Citations for Reading Analysis

  • We use IEEE.
  • For citations with missing information, write a note about that.
  • Evidence can be description, paraphrasing etc.
  • Evidence should be cited.
  • We are not to review the work’s quality.
  • We are to focus on the content and form.

Example:

  • Recipe’s form is the bullet points and short concise instructions.
  • Content is the actual instructions themselves.

Genre Sets: Analyzing New Genres

  • Genres have certain structural and rhetorical conventions.
  • Genre conveys the presentation, goal and functions of text.
  • Genres like fiction, non-fic are too broad to convey meaningful information.

Analyzing Guide:

  • Focus on style.

    • sentence length, complexity, word choice, paragraph length.
    • sentence type: declarative, imperative, interrogative.
  • Focus on structure.

    • content organization, divs of sections, content in each section.
    • org patterns: chronological, reverse chrono, general info to specific info, specific to general, hourglass (general to specific to general).
    • organizational markers:
    • Topic sentences; their explicitness, location;
      • transitional elements (signposting).

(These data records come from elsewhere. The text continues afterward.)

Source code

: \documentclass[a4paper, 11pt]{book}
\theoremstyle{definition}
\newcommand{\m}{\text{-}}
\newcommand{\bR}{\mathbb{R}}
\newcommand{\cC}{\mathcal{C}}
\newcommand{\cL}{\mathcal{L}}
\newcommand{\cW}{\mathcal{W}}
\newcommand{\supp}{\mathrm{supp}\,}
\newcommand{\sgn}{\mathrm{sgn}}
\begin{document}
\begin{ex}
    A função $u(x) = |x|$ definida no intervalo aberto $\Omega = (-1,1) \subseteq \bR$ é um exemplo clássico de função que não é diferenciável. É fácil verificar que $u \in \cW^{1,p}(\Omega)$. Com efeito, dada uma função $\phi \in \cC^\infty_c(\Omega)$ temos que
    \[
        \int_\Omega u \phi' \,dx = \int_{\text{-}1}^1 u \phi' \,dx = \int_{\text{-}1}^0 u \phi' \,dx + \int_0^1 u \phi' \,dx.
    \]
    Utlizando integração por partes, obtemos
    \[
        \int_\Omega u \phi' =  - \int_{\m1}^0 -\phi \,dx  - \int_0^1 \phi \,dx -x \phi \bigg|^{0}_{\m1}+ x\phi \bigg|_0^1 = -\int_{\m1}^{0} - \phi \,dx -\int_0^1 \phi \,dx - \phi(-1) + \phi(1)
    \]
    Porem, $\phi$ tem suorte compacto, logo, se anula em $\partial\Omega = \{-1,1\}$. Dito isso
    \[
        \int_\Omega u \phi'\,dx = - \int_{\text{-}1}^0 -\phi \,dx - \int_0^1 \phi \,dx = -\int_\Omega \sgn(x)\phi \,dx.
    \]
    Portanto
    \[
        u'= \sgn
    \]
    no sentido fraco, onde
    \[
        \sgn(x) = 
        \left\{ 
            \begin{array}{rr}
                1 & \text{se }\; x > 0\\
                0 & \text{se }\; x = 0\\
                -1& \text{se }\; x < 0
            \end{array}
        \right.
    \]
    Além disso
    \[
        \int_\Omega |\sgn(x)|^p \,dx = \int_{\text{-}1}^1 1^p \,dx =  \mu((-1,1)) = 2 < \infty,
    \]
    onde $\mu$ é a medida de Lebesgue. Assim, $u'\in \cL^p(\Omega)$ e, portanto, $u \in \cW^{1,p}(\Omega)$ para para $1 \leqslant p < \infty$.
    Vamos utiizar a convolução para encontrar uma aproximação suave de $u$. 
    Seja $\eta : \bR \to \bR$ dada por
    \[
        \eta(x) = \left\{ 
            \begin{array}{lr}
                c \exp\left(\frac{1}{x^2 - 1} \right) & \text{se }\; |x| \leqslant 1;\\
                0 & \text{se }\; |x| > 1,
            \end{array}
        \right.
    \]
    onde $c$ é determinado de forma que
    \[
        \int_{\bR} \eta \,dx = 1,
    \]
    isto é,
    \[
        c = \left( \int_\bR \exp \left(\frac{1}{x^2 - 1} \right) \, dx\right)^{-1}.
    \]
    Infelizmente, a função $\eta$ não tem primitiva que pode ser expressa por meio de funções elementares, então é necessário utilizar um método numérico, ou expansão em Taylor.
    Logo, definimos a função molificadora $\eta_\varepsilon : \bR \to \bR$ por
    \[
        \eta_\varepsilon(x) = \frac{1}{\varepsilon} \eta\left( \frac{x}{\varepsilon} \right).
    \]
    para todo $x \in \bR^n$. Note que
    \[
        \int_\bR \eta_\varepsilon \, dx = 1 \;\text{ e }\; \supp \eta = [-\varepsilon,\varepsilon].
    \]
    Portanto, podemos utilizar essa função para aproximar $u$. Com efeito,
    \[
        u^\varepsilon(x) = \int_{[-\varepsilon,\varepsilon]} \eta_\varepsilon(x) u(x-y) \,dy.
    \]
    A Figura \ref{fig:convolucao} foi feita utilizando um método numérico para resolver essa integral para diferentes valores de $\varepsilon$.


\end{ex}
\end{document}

How are they transitioning? Using “furthermore, thus, hence”, or using headings.
      • Introductory elements (abstract, summary, intro).
      • Summary elements (conclusion, list of key points, summary).
  • Focus on register (diction, tone, voice).

    • formality of language, use of contractions like “isn’t” and the use of “I”.
    • Calculate percentage of contractions vs total words.
    • Level of language (count the technical jargon, normal words, academic words and calculate percentages).
    • When is jargon used.
    • Register tells us the target audience
  • For technical writing, “user” is a more accurate term rather than audience.

  • Types of users and what kind of information does each user type need.

    • basic, novice, experienced, advanced, expert.

How to know your primary user group:

  • Inventory of your user group.
  • Create a profile of characteristics.
  • Interview people
  • Observe people.
  • Analyze earlier versions.

Info about user group:

  • Level of exp.
  • Edu background.
  • Experience, attitude towards learning new things.